(RAW DATA Opens)
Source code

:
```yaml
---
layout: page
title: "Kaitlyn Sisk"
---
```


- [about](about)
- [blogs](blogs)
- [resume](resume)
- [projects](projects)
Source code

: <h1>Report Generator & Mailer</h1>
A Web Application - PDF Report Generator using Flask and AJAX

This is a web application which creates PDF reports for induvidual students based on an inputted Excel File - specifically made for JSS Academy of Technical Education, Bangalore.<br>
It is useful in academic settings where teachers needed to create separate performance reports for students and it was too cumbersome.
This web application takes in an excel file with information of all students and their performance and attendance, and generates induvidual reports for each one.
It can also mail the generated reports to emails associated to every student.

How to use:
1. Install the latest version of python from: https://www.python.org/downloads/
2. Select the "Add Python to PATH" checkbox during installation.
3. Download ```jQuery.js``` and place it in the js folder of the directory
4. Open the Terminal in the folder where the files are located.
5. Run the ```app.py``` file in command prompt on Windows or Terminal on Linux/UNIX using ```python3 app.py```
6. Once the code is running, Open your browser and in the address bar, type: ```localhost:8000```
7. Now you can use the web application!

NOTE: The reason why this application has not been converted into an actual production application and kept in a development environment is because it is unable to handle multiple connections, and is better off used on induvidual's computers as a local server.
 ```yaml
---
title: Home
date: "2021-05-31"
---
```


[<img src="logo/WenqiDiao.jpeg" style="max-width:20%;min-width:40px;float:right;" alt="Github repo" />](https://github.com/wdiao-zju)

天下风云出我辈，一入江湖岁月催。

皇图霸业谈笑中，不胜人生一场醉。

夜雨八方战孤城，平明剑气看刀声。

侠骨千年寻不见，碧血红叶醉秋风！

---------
(RAW DATA Closes)
> **TASK GOAL**
Beginning at the first line of the records, retype exactly every line up to and including the one with "A Web Application - PDF".

> **RESPONSE TO THE EXERCISE**
Source code

:
```yaml
---
layout: page
title: "Kaitlyn Sisk"
---
```


- [about](about)
- [blogs](blogs)
- [resume](resume)
- [projects](projects)
Source code

: <h1>Report Generator & Mailer</h1>
A Web Application - PDF Report Generator using Flask and AJAX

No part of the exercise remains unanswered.